Posted: September 6th, 2014 | Author: boycottworkfare | Filed under: Call to action | No Comments »
Forcing people to work for free through the threat of removing people’s benefits (sanctions) is unfair, unjust and wrong. In the week of action, tell the companies and charities who are profiting from this exploitative regime what you think of their involvement! Email, Tweet, use Facebook, phone them, protest, organise a flashmob: for a week of piling the pressure on workfare exploiters.

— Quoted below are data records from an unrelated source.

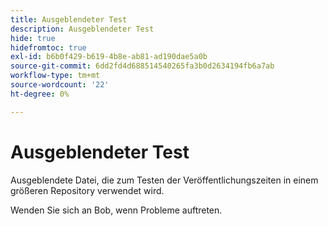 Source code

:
 ```yaml
---
title: Ausgeblendeter Test
description: Ausgeblendeter Test
hide: true
hidefromtoc: true
exl-id: b6b0f429-b619-4b8e-ab81-ad190dae5a0b
source-git-commit: 6dd2fd4d688514540265fa3b0d2634194fb6a7ab
workflow-type: tm+mt
source-wordcount: '22'
ht-degree: 0%

---
```


# Ausgeblendeter Test

Ausgeblendete Datei, die zum Testen der Veröffentlichungszeiten in einem größeren Repository verwendet wird.

Wenden Sie sich an Bob, wenn Probleme auftreten.
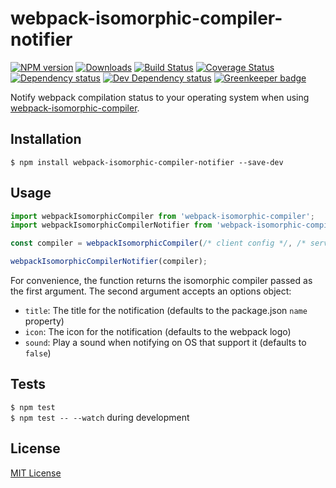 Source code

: # webpack-isomorphic-compiler-notifier

[![NPM version][npm-image]][npm-url] [![Downloads][downloads-image]][npm-url] [![Build Status][travis-image]][travis-url] [![Coverage Status][codecov-image]][codecov-url] [![Dependency status][david-dm-image]][david-dm-url] [![Dev Dependency status][david-dm-dev-image]][david-dm-dev-url] [![Greenkeeper badge][greenkeeper-image]][greenkeeper-url]

[npm-url]:https://npmjs.org/package/webpack-isomorphic-compiler-notifier
[npm-image]:http://img.shields.io/npm/v/webpack-isomorphic-compiler-notifier.svg
[downloads-image]:http://img.shields.io/npm/dm/webpack-isomorphic-compiler-notifier.svg
[travis-url]:https://travis-ci.org/moxystudio/webpack-isomorphic-compiler-notifier
[travis-image]:http://img.shields.io/travis/moxystudio/webpack-isomorphic-compiler-notifier/master.svg
[codecov-url]:https://codecov.io/gh/moxystudio/webpack-isomorphic-compiler-notifier
[codecov-image]:https://img.shields.io/codecov/c/github/moxystudio/webpack-isomorphic-compiler-notifier/master.svg
[david-dm-url]:https://david-dm.org/moxystudio/webpack-isomorphic-compiler-notifier
[david-dm-image]:https://img.shields.io/david/moxystudio/webpack-isomorphic-compiler-notifier.svg
[david-dm-dev-url]:https://david-dm.org/moxystudio/webpack-isomorphic-compiler-notifier?type=dev
[david-dm-dev-image]:https://img.shields.io/david/dev/moxystudio/webpack-isomorphic-compiler-notifier.svg
[greenkeeper-image]:https://badges.greenkeeper.io/moxystudio/webpack-isomorphic-compiler-notifier.svg
[greenkeeper-url]:https://greenkeeper.io

Notify webpack compilation status to your operating system when using [webpack-isomorphic-compiler](https://github.com/moxystudio/webpack-isomorphic-compiler).


## Installation

`$ npm install webpack-isomorphic-compiler-notifier --save-dev`


## Usage

```js
import webpackIsomorphicCompiler from 'webpack-isomorphic-compiler';
import webpackIsomorphicCompilerNotifier from 'webpack-isomorphic-compiler-notifier';

const compiler = webpackIsomorphicCompiler(/* client config */, /* server config */);

webpackIsomorphicCompilerNotifier(compiler);
```

For convenience, the function returns the isomorphic compiler passed as the first argument.
The second argument accepts an options object:

- `title`: The title for the notification (defaults to the package.json `name` property)
- `icon`: The icon for the notification (defaults to the webpack logo)
- `sound`: Play a sound when notifying on OS that support it (defaults to `false`)


## Tests

`$ npm test`   
`$ npm test -- --watch` during development


## License

[MIT License](http://opensource.org/licenses/MIT)
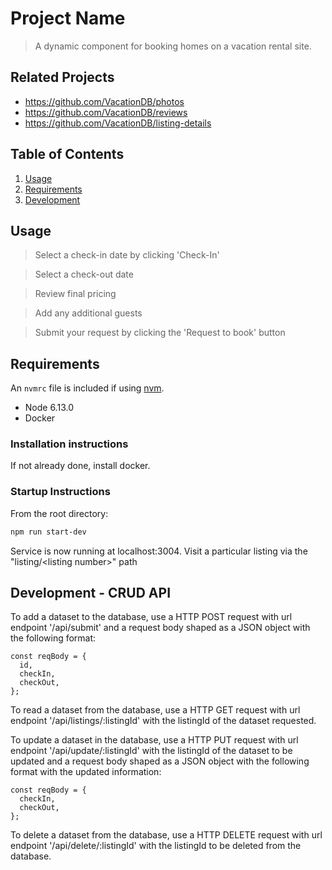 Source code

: # Project Name

> A dynamic component for booking homes on a vacation rental site.

## Related Projects

  - https://github.com/VacationDB/photos
  - https://github.com/VacationDB/reviews
  - https://github.com/VacationDB/listing-details

## Table of Contents

1. [Usage](#Usage)
1. [Requirements](#requirements)
1. [Development](#development)

## Usage

> Select a check-in date by clicking 'Check-In' 

> Select a check-out date

> Review final pricing

> Add any additional guests

> Submit your request by clicking the 'Request to book' button


## Requirements

An `nvmrc` file is included if using [nvm](https://github.com/creationix/nvm).

- Node 6.13.0
- Docker



### Installation instructions

If not already done, install docker.

### Startup Instructions

From the root directory:

```sh
npm run start-dev
``` 

Service is now running at localhost:3004.
Visit a particular listing via the "listing/\<listing number\>" path


## Development - CRUD API 

To add a dataset to the database, use a HTTP POST request with url endpoint '/api/submit' and a request body shaped as a JSON object with the following format:
``````````````
const reqBody = {
  id,
  checkIn,
  checkOut,
};
``````````````

To read a dataset from the database, use a HTTP GET request with url endpoint '/api/listings/:listingId' with the listingId of the dataset requested.

To update a dataset in the database, use a HTTP PUT request with url endpoint '/api/update/:listingId' with the listingId of the dataset to be updated and a request body shaped as a JSON object with the following format with the updated information:
``````````````
const reqBody = {
  checkIn,
  checkOut,
};

``````````````

To delete a dataset from the database, use a HTTP DELETE request with url endpoint '/api/delete/:listingId' with the listingId to be deleted from the database.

We know these tactics work! Just look at how quickly Byteback IT had to pull out when you told them what you thought after George Osborne made the mistake of visiting them. This is just one of the latest in a whole list of businesses and charities that have also pulled out of workfare following our pressure.
The latest workfare scheme, “Community Work Placements” (CWP), forces people to work for nothing for up to six months – twice the length of the maximum community service sentence for committing a crime. But there is growing resistance from the voluntary sector which the scheme needs to work: over 400 charities have signed up to Keep Volunteering Voluntary and 22 councils have pledged to boycott workfare. They know that workfare does not help people find jobs and being
unemployed is not a crime.
Resistance is paying off: the launch of the CWP scheme was massively delayed. Instead of using ‘big name’ national charities, the DWP has had to resort to small local charities and businesses to provide these Workfare placements. So local actions are all the more important! See Boycott Workfare’s list of Workfare users to find one near you.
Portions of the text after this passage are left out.